There are 3,500 species of bees in the United States, many of which will pollinate one or many plant species. Soon your cherries, apple trees, flowers and fruit gardens may owe their pollination to bumblebees, mason bees, sweat bees or even the "mining mud bee." These insects are often tiny, live in holes in the ground or elsewhere, and go about their work sight unseen. People can and will learn to live without the honey bee.
It's been sad but interesting, Burgett said, to see how this mite epidemic evolved. He used to get several dozen calls a year from Corvallis-area residents who wanted him to come pick up wild honey bees swarming near their homes.
"I was able to track the intensity of the mite epidemic simply as the phone stopped ringing in the mid 1990s," he said.

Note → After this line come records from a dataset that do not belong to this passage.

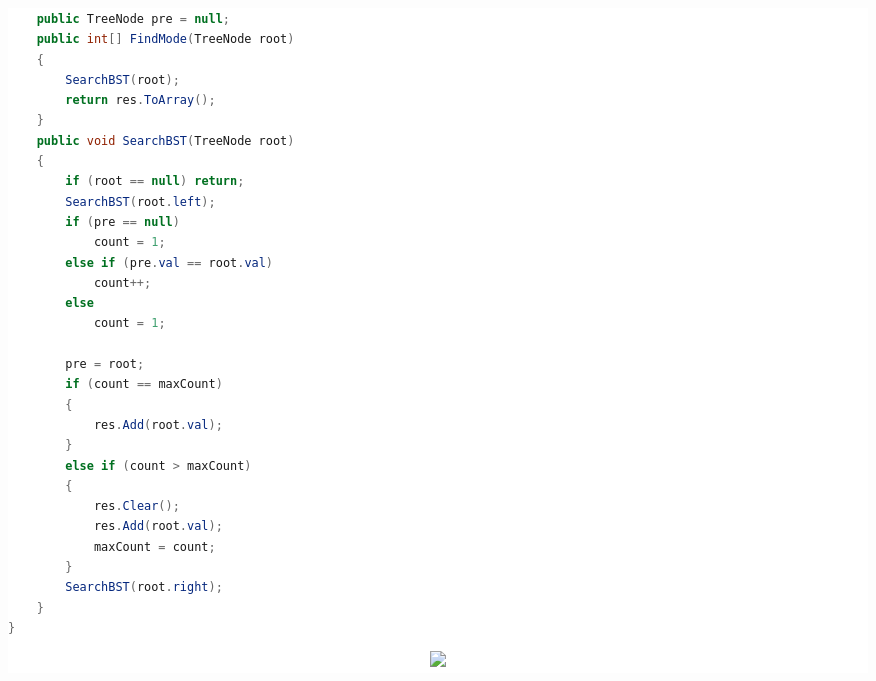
 ```csharp
    public TreeNode pre = null;
    public int[] FindMode(TreeNode root)
    {
        SearchBST(root);
        return res.ToArray();
    }
    public void SearchBST(TreeNode root)
    {
        if (root == null) return;
        SearchBST(root.left);
        if (pre == null)
            count = 1;
        else if (pre.val == root.val)
            count++;
        else
            count = 1;

        pre = root;
        if (count == maxCount)
        {
            res.Add(root.val);
        }
        else if (count > maxCount)
        {
            res.Clear();
            res.Add(root.val);
            maxCount = count;
        }
        SearchBST(root.right);
    }
}
```



<p align="center">
<a href="https://programmercarl.com/other/kstar.html" target="_blank">
  <img src="https://gitee.com/programmercarl/leetcode-master/raw/master/pics/网站星球宣传海报.jpg" width="1000"/>
</a>
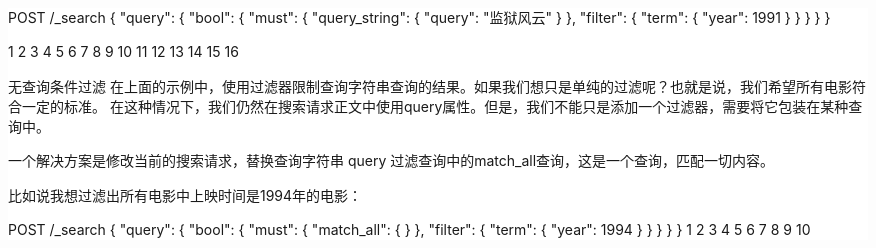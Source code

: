 POST /_search
{
    "query": {
        "bool": {
            "must": {
                "query_string": {
                    "query": "监狱风云"
                }
            },
            "filter": {
                "term": { "year": 1991 }
            }
        }
    }
}

1
2
3
4
5
6
7
8
9
10
11
12
13
14
15
16


无查询条件过滤
在上面的示例中，使用过滤器限制查询字符串查询的结果。如果我们想只是单纯的过滤呢？也就是说，我们希望所有电影符合一定的标准。
在这种情况下，我们仍然在搜索请求正文中使用query属性。但是，我们不能只是添加一个过滤器，需要将它包装在某种查询中。

一个解决方案是修改当前的搜索请求，替换查询字符串 query 过滤查询中的match_all查询，这是一个查询，匹配一切内容。

比如说我想过滤出所有电影中上映时间是1994年的电影：

POST /_search
{
    "query": {
        "bool": {
            "must": {
                "match_all": {
                }
            },
            "filter": {
                "term": { "year": 1994 }
            }
        }
    }
}
1
2
3
4
5
6
7
8
9
10
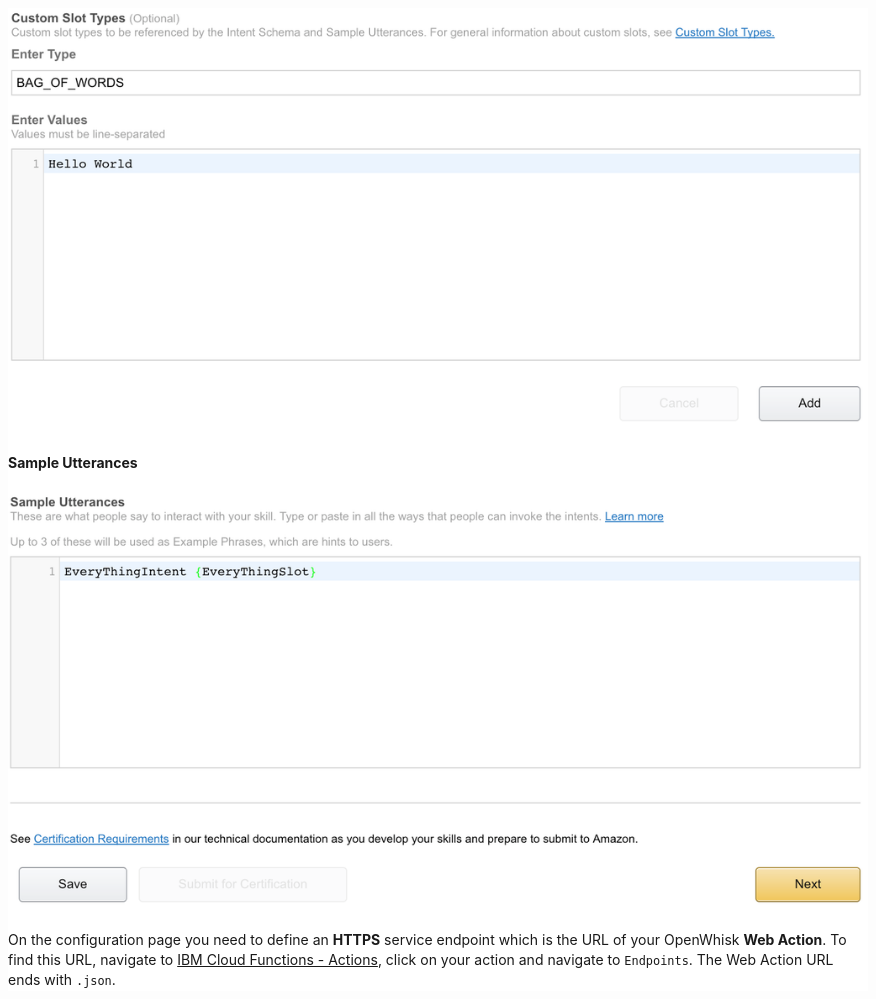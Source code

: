 ![](doc/source/images/custom_slot_types.png)
#### Sample Utterances
![](doc/source/images/sample_utterances.png)

On the configuration page you need to define an **HTTPS** service endpoint which is the URL of your OpenWhisk **Web Action**. To find this URL, navigate to [IBM Cloud Functions - Actions](https://console.bluemix.net/openwhisk/manage/actions), click on your action and navigate to `Endpoints`.  The Web Action URL ends with `.json`.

Right now, Burgett said, there's some refill of wild colonies by commercial swarms. For climatic reasons, 1997 in Oregon seems to be an unusually good year for bees to swarm (take off from their human keepers and form new colonies). What those bees don't know is that without the supportive chemicals provided by beekeepers, they're doomed. It's a tough time for an insect that has been so naturally successful, and revered, through thousands of years.
The wild honey bee is nothing more, or less, than an insect that's been with human beings since we left the Neanderthals behind and tried to start farms, get our crops pollinated, produce wax candles and enjoy foods that tasted a little sweeter.
Through countless generations they've been around, along with flowers, butterflies and cool winds, as we enjoyed warm spring days. But many of us took them for granted. We still have most of it. But not all, and the spring is a little more silent for the loss.